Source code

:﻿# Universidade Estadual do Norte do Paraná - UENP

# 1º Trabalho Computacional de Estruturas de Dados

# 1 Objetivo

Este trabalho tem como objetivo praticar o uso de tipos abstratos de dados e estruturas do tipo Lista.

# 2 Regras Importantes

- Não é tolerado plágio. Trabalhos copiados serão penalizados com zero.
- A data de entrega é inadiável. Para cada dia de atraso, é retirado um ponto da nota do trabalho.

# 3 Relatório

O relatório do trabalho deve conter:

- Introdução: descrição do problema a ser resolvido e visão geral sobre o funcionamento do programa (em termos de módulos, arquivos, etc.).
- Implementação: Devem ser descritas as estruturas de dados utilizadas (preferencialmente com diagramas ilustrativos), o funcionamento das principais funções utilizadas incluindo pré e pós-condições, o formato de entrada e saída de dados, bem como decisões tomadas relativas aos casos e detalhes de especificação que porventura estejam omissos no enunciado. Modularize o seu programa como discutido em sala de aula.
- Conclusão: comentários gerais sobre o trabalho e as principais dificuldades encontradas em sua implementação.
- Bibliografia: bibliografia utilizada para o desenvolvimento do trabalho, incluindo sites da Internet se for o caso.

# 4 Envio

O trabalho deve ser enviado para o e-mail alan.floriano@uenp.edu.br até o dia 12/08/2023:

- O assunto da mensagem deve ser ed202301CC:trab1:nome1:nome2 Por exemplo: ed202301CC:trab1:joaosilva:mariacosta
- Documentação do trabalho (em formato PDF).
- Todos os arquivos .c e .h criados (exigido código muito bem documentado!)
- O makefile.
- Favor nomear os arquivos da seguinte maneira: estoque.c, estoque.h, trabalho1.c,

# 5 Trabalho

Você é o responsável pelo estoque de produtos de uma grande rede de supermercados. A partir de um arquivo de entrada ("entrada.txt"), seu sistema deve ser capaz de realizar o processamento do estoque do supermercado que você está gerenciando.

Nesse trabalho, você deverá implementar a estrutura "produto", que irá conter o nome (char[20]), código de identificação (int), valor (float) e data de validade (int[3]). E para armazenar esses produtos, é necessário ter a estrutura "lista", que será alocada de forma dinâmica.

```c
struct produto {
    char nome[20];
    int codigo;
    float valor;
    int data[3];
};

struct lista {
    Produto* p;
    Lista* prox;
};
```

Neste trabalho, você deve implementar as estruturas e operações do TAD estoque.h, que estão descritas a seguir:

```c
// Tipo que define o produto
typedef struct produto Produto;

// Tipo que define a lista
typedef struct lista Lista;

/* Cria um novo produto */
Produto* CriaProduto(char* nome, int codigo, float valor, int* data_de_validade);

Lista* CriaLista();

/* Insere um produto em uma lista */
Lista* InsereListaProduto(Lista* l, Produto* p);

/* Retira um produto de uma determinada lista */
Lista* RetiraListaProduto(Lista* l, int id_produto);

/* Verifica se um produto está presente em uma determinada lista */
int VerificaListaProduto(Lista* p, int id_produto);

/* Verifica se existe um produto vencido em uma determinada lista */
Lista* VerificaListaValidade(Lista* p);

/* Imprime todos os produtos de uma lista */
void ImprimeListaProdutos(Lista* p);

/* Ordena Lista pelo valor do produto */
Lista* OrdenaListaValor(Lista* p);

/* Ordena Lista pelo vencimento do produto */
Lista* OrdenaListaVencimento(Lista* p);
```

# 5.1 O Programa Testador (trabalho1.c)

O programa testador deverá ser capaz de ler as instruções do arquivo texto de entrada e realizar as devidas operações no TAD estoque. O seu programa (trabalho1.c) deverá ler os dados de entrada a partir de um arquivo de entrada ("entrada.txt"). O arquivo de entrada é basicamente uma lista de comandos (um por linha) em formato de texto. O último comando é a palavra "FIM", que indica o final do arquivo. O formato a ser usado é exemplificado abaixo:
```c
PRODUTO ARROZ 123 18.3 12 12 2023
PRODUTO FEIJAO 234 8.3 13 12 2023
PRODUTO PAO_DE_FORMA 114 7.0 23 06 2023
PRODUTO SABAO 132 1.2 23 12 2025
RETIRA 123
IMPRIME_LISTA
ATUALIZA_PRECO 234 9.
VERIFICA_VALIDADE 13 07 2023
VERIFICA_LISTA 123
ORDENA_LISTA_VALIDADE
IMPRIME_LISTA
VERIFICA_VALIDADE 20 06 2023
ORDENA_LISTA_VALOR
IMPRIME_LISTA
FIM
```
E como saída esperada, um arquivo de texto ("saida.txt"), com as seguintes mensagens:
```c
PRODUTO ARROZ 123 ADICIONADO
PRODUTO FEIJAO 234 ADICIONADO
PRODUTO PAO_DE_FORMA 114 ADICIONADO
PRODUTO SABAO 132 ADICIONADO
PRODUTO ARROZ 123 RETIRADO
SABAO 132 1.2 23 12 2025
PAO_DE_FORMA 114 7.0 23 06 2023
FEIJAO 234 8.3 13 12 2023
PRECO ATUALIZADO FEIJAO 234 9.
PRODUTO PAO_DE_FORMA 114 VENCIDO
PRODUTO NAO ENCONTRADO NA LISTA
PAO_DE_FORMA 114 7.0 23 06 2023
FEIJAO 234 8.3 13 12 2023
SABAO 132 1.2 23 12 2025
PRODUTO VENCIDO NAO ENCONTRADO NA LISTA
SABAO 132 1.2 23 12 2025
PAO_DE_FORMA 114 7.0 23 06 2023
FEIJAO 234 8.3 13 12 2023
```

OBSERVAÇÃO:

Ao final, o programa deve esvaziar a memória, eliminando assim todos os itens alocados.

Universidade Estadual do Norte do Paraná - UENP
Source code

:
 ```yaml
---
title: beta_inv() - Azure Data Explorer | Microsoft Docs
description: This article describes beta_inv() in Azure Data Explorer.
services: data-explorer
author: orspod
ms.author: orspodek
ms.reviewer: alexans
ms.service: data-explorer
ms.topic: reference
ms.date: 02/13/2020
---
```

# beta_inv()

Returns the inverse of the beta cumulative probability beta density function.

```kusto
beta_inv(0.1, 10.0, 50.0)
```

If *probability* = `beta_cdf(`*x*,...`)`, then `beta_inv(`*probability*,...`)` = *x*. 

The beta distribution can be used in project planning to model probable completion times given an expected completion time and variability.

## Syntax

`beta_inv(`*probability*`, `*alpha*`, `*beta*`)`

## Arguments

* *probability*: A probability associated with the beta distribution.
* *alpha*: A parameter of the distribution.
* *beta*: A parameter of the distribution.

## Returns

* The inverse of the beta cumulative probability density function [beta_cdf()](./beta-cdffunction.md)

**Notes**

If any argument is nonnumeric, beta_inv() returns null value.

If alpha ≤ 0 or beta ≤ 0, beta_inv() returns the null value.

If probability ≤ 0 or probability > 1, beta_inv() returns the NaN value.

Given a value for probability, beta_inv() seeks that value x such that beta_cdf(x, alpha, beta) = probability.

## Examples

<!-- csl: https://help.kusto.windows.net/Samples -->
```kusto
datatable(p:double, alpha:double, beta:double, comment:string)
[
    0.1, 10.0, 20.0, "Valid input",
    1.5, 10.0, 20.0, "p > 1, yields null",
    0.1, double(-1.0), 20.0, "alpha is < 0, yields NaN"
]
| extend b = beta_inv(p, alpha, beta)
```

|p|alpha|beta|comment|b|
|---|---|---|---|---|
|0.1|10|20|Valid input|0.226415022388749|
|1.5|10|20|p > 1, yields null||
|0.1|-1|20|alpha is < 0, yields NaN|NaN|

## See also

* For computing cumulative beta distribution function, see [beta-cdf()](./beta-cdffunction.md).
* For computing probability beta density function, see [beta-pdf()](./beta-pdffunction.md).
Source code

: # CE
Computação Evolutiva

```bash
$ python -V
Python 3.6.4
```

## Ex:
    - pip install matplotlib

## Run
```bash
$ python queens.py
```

____

■ **Brief**
Please output all of the entries without changing a single character.

■ **Output for this exercise**
Source code

:﻿# Universidade Estadual do Norte do Paraná - UENP

# 1º Trabalho Computacional de Estruturas de Dados

# 1 Objetivo

Este trabalho tem como objetivo praticar o uso de tipos abstratos de dados e estruturas do tipo Lista.

# 2 Regras Importantes

- Não é tolerado plágio. Trabalhos copiados serão penalizados com zero.
- A data de entrega é inadiável. Para cada dia de atraso, é retirado um ponto da nota do trabalho.

# 3 Relatório

O relatório do trabalho deve conter:

- Introdução: descrição do problema a ser resolvido e visão geral sobre o funcionamento do programa (em termos de módulos, arquivos, etc.).
- Implementação: Devem ser descritas as estruturas de dados utilizadas (preferencialmente com diagramas ilustrativos), o funcionamento das principais funções utilizadas incluindo pré e pós-condições, o formato de entrada e saída de dados, bem como decisões tomadas relativas aos casos e detalhes de especificação que porventura estejam omissos no enunciado. Modularize o seu programa como discutido em sala de aula.
- Conclusão: comentários gerais sobre o trabalho e as principais dificuldades encontradas em sua implementação.
- Bibliografia: bibliografia utilizada para o desenvolvimento do trabalho, incluindo sites da Internet se for o caso.

# 4 Envio

O trabalho deve ser enviado para o e-mail alan.floriano@uenp.edu.br até o dia 12/08/2023:

- O assunto da mensagem deve ser ed202301CC:trab1:nome1:nome2 Por exemplo: ed202301CC:trab1:joaosilva:mariacosta
- Documentação do trabalho (em formato PDF).
- Todos os arquivos .c e .h criados (exigido código muito bem documentado!)
- O makefile.
- Favor nomear os arquivos da seguinte maneira: estoque.c, estoque.h, trabalho1.c,

# 5 Trabalho

Você é o responsável pelo estoque de produtos de uma grande rede de supermercados. A partir de um arquivo de entrada ("entrada.txt"), seu sistema deve ser capaz de realizar o processamento do estoque do supermercado que você está gerenciando.

Nesse trabalho, você deverá implementar a estrutura "produto", que irá conter o nome (char[20]), código de identificação (int), valor (float) e data de validade (int[3]). E para armazenar esses produtos, é necessário ter a estrutura "lista", que será alocada de forma dinâmica.

```c
struct produto {
    char nome[20];
    int codigo;
    float valor;
    int data[3];
};

struct lista {
    Produto* p;
    Lista* prox;
};
```

Neste trabalho, você deve implementar as estruturas e operações do TAD estoque.h, que estão descritas a seguir:

```c
// Tipo que define o produto
typedef struct produto Produto;

// Tipo que define a lista
typedef struct lista Lista;

/* Cria um novo produto */
Produto* CriaProduto(char* nome, int codigo, float valor, int* data_de_validade);

Lista* CriaLista();

/* Insere um produto em uma lista */
Lista* InsereListaProduto(Lista* l, Produto* p);

/* Retira um produto de uma determinada lista */
Lista* RetiraListaProduto(Lista* l, int id_produto);

/* Verifica se um produto está presente em uma determinada lista */
int VerificaListaProduto(Lista* p, int id_produto);

/* Verifica se existe um produto vencido em uma determinada lista */
Lista* VerificaListaValidade(Lista* p);

/* Imprime todos os produtos de uma lista */
void ImprimeListaProdutos(Lista* p);

/* Ordena Lista pelo valor do produto */
Lista* OrdenaListaValor(Lista* p);

/* Ordena Lista pelo vencimento do produto */
Lista* OrdenaListaVencimento(Lista* p);
```

# 5.1 O Programa Testador (trabalho1.c)

O programa testador deverá ser capaz de ler as instruções do arquivo texto de entrada e realizar as devidas operações no TAD estoque. O seu programa (trabalho1.c) deverá ler os dados de entrada a partir de um arquivo de entrada ("entrada.txt"). O arquivo de entrada é basicamente uma lista de comandos (um por linha) em formato de texto. O último comando é a palavra "FIM", que indica o final do arquivo. O formato a ser usado é exemplificado abaixo:
```c
PRODUTO ARROZ 123 18.3 12 12 2023
PRODUTO FEIJAO 234 8.3 13 12 2023
PRODUTO PAO_DE_FORMA 114 7.0 23 06 2023
PRODUTO SABAO 132 1.2 23 12 2025
RETIRA 123
IMPRIME_LISTA
ATUALIZA_PRECO 234 9.
VERIFICA_VALIDADE 13 07 2023
VERIFICA_LISTA 123
ORDENA_LISTA_VALIDADE
IMPRIME_LISTA
VERIFICA_VALIDADE 20 06 2023
ORDENA_LISTA_VALOR
IMPRIME_LISTA
FIM
```
E como saída esperada, um arquivo de texto ("saida.txt"), com as seguintes mensagens:
```c
PRODUTO ARROZ 123 ADICIONADO
PRODUTO FEIJAO 234 ADICIONADO
PRODUTO PAO_DE_FORMA 114 ADICIONADO
PRODUTO SABAO 132 ADICIONADO
PRODUTO ARROZ 123 RETIRADO
SABAO 132 1.2 23 12 2025
PAO_DE_FORMA 114 7.0 23 06 2023
FEIJAO 234 8.3 13 12 2023
PRECO ATUALIZADO FEIJAO 234 9.
PRODUTO PAO_DE_FORMA 114 VENCIDO
PRODUTO NAO ENCONTRADO NA LISTA
PAO_DE_FORMA 114 7.0 23 06 2023
FEIJAO 234 8.3 13 12 2023
SABAO 132 1.2 23 12 2025
PRODUTO VENCIDO NAO ENCONTRADO NA LISTA
SABAO 132 1.2 23 12 2025
PAO_DE_FORMA 114 7.0 23 06 2023
FEIJAO 234 8.3 13 12 2023
```

OBSERVAÇÃO:

Ao final, o programa deve esvaziar a memória, eliminando assim todos os itens alocados.

Universidade Estadual do Norte do Paraná - UENP
Source code

:
 ```yaml
---
title: beta_inv() - Azure Data Explorer | Microsoft Docs
description: This article describes beta_inv() in Azure Data Explorer.
services: data-explorer
author: orspod
ms.author: orspodek
ms.reviewer: alexans
ms.service: data-explorer
ms.topic: reference
ms.date: 02/13/2020
---
```

# beta_inv()

Returns the inverse of the beta cumulative probability beta density function.

```kusto
beta_inv(0.1, 10.0, 50.0)
```

If *probability* = `beta_cdf(`*x*,...`)`, then `beta_inv(`*probability*,...`)` = *x*. 

The beta distribution can be used in project planning to model probable completion times given an expected completion time and variability.

## Syntax

`beta_inv(`*probability*`, `*alpha*`, `*beta*`)`

## Arguments

* *probability*: A probability associated with the beta distribution.
* *alpha*: A parameter of the distribution.
* *beta*: A parameter of the distribution.

## Returns

* The inverse of the beta cumulative probability density function [beta_cdf()](./beta-cdffunction.md)

**Notes**

If any argument is nonnumeric, beta_inv() returns null value.

If alpha ≤ 0 or beta ≤ 0, beta_inv() returns the null value.

If probability ≤ 0 or probability > 1, beta_inv() returns the NaN value.

Given a value for probability, beta_inv() seeks that value x such that beta_cdf(x, alpha, beta) = probability.

## Examples

<!-- csl: https://help.kusto.windows.net/Samples -->
```kusto
datatable(p:double, alpha:double, beta:double, comment:string)
[
    0.1, 10.0, 20.0, "Valid input",
    1.5, 10.0, 20.0, "p > 1, yields null",
    0.1, double(-1.0), 20.0, "alpha is < 0, yields NaN"
]
| extend b = beta_inv(p, alpha, beta)
```

|p|alpha|beta|comment|b|
|---|---|---|---|---|
|0.1|10|20|Valid input|0.226415022388749|
|1.5|10|20|p > 1, yields null||
|0.1|-1|20|alpha is < 0, yields NaN|NaN|

## See also

* For computing cumulative beta distribution function, see [beta-cdf()](./beta-cdffunction.md).
* For computing probability beta density function, see [beta-pdf()](./beta-pdffunction.md).
Source code

: # CE
Computação Evolutiva

```bash
$ python -V
Python 3.6.4
```

## Ex:
    - pip install matplotlib

## Run
```bash
$ python queens.py
```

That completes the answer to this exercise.